1. Single use case overrides the principle of minimization.
This principle is the "eldest" of all four principles, and is the most easily forgotten and neglected in engineering, and it affects more or less several other principles. As an example, if you want to test a function A, it has three sub function points a1,a2 and A3, you can have the following two ways to design test cases:
Method 1: Overwrite three sub functions with one test case-TEST_A1_A2_A3,
Method 2: Overwrite three sub functions with three separate use cases respectively-TEST_A1,TEST_A2,TEST_A3
Method 1 applies to smaller projects, but with a slightly smaller scale and quality requirement, Method 2 is a better choice because it has the following advantages:
Test case coverage boundaries are defined more clearly
Test results are more directional to product problems
The minimum coupling between test cases and the less interference between them
The direct benefit of these advantages is that test cases have the lowest cost of debugging, analysis, and maintenance. Each test case should be as simple as possible, just verify what you want to verify, and don't "hug the grass and hit the rabbit" and bring it in with you, which will only increase the burden and risk of the test execution phase.
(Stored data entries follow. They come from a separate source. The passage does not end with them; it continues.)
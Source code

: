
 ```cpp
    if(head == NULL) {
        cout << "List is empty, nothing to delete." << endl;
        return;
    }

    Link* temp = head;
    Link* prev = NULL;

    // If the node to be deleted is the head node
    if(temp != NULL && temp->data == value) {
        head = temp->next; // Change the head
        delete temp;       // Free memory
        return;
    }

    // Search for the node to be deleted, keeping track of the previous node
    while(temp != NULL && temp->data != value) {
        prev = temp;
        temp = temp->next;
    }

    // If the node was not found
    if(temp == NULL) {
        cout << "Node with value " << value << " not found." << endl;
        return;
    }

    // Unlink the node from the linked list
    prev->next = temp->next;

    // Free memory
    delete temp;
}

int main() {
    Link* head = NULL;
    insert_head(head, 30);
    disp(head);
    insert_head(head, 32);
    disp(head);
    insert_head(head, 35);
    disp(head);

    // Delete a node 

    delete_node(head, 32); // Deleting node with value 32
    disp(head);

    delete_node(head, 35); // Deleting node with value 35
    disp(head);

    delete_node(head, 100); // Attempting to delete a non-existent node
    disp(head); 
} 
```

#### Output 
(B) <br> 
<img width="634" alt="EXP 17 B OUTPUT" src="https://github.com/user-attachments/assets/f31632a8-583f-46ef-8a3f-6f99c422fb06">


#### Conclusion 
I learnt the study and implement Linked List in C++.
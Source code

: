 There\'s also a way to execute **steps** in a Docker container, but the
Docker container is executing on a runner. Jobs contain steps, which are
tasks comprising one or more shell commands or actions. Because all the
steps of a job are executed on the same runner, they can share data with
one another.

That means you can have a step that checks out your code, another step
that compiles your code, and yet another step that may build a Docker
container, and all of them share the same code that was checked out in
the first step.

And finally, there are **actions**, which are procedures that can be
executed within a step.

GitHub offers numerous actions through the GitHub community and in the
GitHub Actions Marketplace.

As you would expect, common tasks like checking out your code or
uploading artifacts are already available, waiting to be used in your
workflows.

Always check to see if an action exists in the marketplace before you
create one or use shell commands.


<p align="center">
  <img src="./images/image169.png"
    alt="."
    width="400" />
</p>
David Astels in his book, "Test driven development:a practical Guide," that the best test case has only one assert statement. In addition, the concept of ordered test is introduced in Visual Studio by using test cases that cover a simple and well-defined function point, and are also easy to combine to generate new tests.
2. Test cases Replace product document functional principles.
  Typically, we outline the features that will be implemented in the early stages of development (scrum, the first two days of each sprint) with Word documents or OneNote records of product requirements, functional descriptions, and any details that are currently available, to facilitate communication and refinement by the team, And within the team to achieve the product functional consensus. Assuming we have reached a consensus at this time, the description of the function for a, as the product development depth, the team will have a new understanding of the function of the product, product features will be more specific refinement, in an iteration or sprint at the end of the final implementation of the function is likely to be a +. So back and forth, listening and absorbing user feedback, modifying product functionality, after multiple iterations, the functionality originally described as a will probably eventually become Z. It's time to go back to the Word document and the OneNote page, but still record a. This is because very few people go (and can) keep updating those documents to accurately reflect the current accuracy of the product's functionality. It's not that you don't want to do it, it's really hard! Here's the note: the early word or OneNote documentation is necessary, at the very least, to ensure that the team has a consistent and accurate understanding of the functionality to be implemented at the beginning of the iteration.